» **BRIEF**:
Each line from the first down to the one containing "zabezpečení veřejně známá?**" should be returned exactly as it appears below.

» **LISTED RECORDS**:
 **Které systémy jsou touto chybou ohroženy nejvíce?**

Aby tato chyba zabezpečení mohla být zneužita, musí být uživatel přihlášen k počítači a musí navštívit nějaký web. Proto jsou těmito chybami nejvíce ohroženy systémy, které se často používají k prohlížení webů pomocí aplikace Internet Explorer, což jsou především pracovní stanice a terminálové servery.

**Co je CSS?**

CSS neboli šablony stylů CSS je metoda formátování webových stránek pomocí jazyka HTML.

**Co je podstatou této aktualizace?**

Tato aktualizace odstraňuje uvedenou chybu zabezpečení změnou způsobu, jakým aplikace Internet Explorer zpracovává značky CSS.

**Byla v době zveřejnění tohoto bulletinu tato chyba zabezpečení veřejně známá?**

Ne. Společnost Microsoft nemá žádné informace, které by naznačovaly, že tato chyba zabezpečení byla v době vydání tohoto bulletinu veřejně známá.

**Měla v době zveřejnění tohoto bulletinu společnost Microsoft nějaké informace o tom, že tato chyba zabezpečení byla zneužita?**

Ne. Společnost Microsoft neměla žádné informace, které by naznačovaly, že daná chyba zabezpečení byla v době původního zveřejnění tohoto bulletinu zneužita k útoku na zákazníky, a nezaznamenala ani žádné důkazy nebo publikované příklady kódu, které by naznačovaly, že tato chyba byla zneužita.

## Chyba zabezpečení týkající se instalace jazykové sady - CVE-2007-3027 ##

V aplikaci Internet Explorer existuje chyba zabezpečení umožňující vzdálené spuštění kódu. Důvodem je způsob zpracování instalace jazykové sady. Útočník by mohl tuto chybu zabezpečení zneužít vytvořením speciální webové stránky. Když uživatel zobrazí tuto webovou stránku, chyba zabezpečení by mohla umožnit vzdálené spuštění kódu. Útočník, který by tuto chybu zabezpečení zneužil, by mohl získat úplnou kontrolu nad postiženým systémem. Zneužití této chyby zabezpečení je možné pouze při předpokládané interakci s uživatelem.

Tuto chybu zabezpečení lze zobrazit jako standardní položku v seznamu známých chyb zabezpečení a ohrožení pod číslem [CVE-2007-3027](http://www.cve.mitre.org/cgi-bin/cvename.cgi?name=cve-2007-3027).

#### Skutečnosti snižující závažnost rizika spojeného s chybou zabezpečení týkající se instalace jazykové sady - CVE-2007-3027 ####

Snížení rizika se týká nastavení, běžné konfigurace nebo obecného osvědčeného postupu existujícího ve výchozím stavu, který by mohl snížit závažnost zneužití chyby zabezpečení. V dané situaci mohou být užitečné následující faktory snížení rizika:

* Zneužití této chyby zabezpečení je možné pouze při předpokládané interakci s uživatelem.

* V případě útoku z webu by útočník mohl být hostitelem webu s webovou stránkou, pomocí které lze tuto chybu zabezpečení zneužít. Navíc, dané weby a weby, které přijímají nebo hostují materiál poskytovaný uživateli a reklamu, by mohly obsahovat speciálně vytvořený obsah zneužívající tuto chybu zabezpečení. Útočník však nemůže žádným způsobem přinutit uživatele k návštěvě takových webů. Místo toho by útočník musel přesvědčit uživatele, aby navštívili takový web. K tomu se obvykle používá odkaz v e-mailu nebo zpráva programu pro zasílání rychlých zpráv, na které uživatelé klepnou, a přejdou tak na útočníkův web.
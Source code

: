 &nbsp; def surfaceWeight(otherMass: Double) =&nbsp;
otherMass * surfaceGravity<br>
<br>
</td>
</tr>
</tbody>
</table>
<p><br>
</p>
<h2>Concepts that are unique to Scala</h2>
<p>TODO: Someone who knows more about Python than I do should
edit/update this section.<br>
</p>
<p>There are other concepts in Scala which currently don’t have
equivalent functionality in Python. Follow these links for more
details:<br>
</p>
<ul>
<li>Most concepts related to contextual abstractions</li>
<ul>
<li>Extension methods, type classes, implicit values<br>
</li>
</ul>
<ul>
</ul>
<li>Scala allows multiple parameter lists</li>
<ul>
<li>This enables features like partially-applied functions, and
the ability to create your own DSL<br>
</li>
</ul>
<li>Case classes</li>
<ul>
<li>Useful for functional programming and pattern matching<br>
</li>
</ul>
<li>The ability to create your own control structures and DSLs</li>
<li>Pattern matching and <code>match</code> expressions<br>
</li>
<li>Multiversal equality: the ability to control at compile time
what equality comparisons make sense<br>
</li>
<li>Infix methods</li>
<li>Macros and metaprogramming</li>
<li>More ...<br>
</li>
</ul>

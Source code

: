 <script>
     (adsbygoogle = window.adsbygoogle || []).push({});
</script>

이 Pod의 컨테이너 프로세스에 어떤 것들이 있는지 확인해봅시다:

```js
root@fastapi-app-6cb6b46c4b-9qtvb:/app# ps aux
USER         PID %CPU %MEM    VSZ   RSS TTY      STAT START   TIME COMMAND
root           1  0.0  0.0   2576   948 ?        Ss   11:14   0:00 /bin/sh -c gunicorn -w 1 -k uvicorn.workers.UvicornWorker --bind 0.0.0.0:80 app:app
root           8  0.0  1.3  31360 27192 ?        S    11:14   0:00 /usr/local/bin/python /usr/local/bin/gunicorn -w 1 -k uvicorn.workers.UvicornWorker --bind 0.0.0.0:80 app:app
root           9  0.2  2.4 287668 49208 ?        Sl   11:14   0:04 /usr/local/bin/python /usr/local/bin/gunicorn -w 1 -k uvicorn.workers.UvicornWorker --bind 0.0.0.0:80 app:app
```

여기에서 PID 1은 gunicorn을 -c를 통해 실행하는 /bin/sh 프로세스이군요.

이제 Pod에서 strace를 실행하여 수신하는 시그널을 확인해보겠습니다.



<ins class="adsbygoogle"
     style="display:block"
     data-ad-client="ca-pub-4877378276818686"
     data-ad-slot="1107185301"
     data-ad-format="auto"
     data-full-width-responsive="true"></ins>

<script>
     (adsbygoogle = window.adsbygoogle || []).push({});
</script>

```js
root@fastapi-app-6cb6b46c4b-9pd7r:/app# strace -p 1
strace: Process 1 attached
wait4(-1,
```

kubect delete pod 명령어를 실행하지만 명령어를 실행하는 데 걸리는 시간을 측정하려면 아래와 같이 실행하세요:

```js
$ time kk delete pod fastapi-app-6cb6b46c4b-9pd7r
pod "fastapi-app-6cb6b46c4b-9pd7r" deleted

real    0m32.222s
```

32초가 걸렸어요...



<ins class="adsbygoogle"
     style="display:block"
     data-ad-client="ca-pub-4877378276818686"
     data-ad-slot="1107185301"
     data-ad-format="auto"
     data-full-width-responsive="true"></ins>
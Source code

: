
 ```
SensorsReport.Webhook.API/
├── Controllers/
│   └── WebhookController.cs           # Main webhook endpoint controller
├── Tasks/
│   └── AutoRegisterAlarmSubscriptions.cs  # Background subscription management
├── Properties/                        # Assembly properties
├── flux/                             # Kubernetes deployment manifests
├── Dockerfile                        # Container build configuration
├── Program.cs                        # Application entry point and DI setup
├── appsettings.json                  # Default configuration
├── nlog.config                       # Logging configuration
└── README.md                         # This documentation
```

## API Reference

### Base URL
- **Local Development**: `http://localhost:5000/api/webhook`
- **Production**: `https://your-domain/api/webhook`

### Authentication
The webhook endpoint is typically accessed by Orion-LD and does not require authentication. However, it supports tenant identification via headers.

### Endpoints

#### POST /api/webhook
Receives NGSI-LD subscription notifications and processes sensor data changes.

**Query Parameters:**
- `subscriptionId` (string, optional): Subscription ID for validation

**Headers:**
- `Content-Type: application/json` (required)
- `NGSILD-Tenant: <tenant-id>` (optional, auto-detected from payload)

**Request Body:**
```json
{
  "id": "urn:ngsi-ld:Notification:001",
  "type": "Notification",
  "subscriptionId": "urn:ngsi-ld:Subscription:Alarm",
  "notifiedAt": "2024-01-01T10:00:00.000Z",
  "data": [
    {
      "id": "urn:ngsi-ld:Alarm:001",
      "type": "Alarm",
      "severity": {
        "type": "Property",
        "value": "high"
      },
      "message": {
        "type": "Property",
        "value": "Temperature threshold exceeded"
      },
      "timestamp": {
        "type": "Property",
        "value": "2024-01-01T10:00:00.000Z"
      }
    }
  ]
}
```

» **ANSWER BELOW**:
 **Které systémy jsou touto chybou ohroženy nejvíce?**

Aby tato chyba zabezpečení mohla být zneužita, musí být uživatel přihlášen k počítači a musí navštívit nějaký web. Proto jsou těmito chybami nejvíce ohroženy systémy, které se často používají k prohlížení webů pomocí aplikace Internet Explorer, což jsou především pracovní stanice a terminálové servery.

**Co je CSS?**

CSS neboli šablony stylů CSS je metoda formátování webových stránek pomocí jazyka HTML.

**Co je podstatou této aktualizace?**

Tato aktualizace odstraňuje uvedenou chybu zabezpečení změnou způsobu, jakým aplikace Internet Explorer zpracovává značky CSS.

**Byla v době zveřejnění tohoto bulletinu tato chyba zabezpečení veřejně známá?**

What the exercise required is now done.